Managing Coronavirus-related Stress
The coronavirus has many people feeling distressed. This is very normal in times of crisis. You can manage these feelings by taking some simple steps. Here are some things you can do to feel better:
Providers of mental health and recovery services: find a repository of information and guidance on Coronavirus on the OhioMHAS website.
Get information from a trusted resource: coronavirus.ohio.gov. This website is updated regularly by the Ohio Department of Health in coordination with the Centers for Disease Control. It has the facts on what is happening in Ohio and helpful resources on prevention and testing for you and your family.
If you have specific questions, ask an expert at 1-833-4-ASK-ODH (1-833-427-5634). This call center is managed by the Ohio Department of Health and is now open 7 days a week from 9 a.m. to 8 p.m.
Limit media exposure. Today’s 24-hour news cycle can make it difficult to turn away from the TV, radio, or social media, but research has shown that excess media exposure to coverage of stressful events can result in negative mental health outcomes. Use trusted media outlets to gather the information you need, then turn them off.
Reduce your stress and feel better:
- Be prepared. Prevent risk of illness by taking simple steps that are good practices: Wash your hands. Cover your cough. Increase cleaning. Stay home if you’re sick.

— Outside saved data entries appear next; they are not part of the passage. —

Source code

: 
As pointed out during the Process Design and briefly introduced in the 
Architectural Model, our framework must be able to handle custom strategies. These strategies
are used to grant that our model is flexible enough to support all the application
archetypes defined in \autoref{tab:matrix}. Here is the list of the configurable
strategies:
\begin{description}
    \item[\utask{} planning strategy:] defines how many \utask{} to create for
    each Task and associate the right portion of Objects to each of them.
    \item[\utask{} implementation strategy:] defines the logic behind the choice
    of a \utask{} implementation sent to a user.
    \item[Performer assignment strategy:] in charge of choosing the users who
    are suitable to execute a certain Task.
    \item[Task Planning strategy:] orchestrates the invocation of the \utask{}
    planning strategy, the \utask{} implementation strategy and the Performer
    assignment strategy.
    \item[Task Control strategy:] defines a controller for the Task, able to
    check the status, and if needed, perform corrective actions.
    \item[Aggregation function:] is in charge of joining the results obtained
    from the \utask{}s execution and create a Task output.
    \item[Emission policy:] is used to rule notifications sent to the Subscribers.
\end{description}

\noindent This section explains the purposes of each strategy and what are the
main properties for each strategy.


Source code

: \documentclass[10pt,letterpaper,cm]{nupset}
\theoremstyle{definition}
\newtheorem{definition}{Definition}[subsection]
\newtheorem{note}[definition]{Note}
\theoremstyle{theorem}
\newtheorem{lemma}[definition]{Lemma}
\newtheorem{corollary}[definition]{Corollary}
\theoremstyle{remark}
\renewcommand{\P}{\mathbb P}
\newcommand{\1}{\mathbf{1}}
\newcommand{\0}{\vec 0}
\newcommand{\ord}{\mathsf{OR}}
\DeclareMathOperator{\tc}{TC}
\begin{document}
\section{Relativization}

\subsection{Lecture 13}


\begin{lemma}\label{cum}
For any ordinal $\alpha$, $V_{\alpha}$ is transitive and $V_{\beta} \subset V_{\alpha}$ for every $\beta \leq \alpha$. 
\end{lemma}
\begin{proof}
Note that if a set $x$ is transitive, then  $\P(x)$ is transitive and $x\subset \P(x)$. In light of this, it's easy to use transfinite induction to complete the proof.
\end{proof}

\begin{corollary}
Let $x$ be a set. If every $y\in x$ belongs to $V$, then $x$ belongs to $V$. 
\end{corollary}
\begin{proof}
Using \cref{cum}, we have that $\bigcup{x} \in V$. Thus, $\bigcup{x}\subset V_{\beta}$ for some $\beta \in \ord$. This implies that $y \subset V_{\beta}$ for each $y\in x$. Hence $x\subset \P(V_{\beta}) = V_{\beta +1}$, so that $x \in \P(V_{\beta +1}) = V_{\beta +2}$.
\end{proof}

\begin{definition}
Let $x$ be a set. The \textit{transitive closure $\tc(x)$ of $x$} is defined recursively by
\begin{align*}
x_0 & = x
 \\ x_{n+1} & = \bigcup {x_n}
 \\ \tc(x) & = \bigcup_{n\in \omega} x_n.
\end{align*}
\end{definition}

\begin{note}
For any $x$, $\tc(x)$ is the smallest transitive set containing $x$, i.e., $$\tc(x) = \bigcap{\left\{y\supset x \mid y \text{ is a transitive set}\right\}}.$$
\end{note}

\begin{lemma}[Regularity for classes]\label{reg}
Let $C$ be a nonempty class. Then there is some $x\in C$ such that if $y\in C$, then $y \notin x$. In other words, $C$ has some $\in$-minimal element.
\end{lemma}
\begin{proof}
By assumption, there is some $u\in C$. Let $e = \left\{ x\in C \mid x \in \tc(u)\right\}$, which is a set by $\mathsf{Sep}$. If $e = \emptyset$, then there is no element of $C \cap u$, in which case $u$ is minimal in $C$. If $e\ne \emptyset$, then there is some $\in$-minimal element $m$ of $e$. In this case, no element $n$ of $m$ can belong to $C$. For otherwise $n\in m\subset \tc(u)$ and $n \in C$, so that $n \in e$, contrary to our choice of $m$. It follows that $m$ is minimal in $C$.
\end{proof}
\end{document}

- Eat healthy foods and exercise to boost your immune system
- Get plenty of rest.
- Stay in touch with friends and loved ones and talk with them about your worries.
- Keep participating in hobbies and activities that you enjoy to improve your mood.
Recognize signs of distress in yourself and family or friends. Signs of stress include worry, fear, sleeping or eating too little or too much, difficulty concentrating, pulling away from people or things at home or work or in daily life, yelling or fighting with family or friends, having thoughts or memories you can’t get out of your head, unexplained aches and pains, feeling hopeless or helpless, thinking of hurting yourself or someone else, and smoking or drinking alcohol more than you should.
Get help for your stress if you need it by calling the national Disaster Distress Helpline at 1-800-985-5990. Or text “TalkWithUs” to 66746.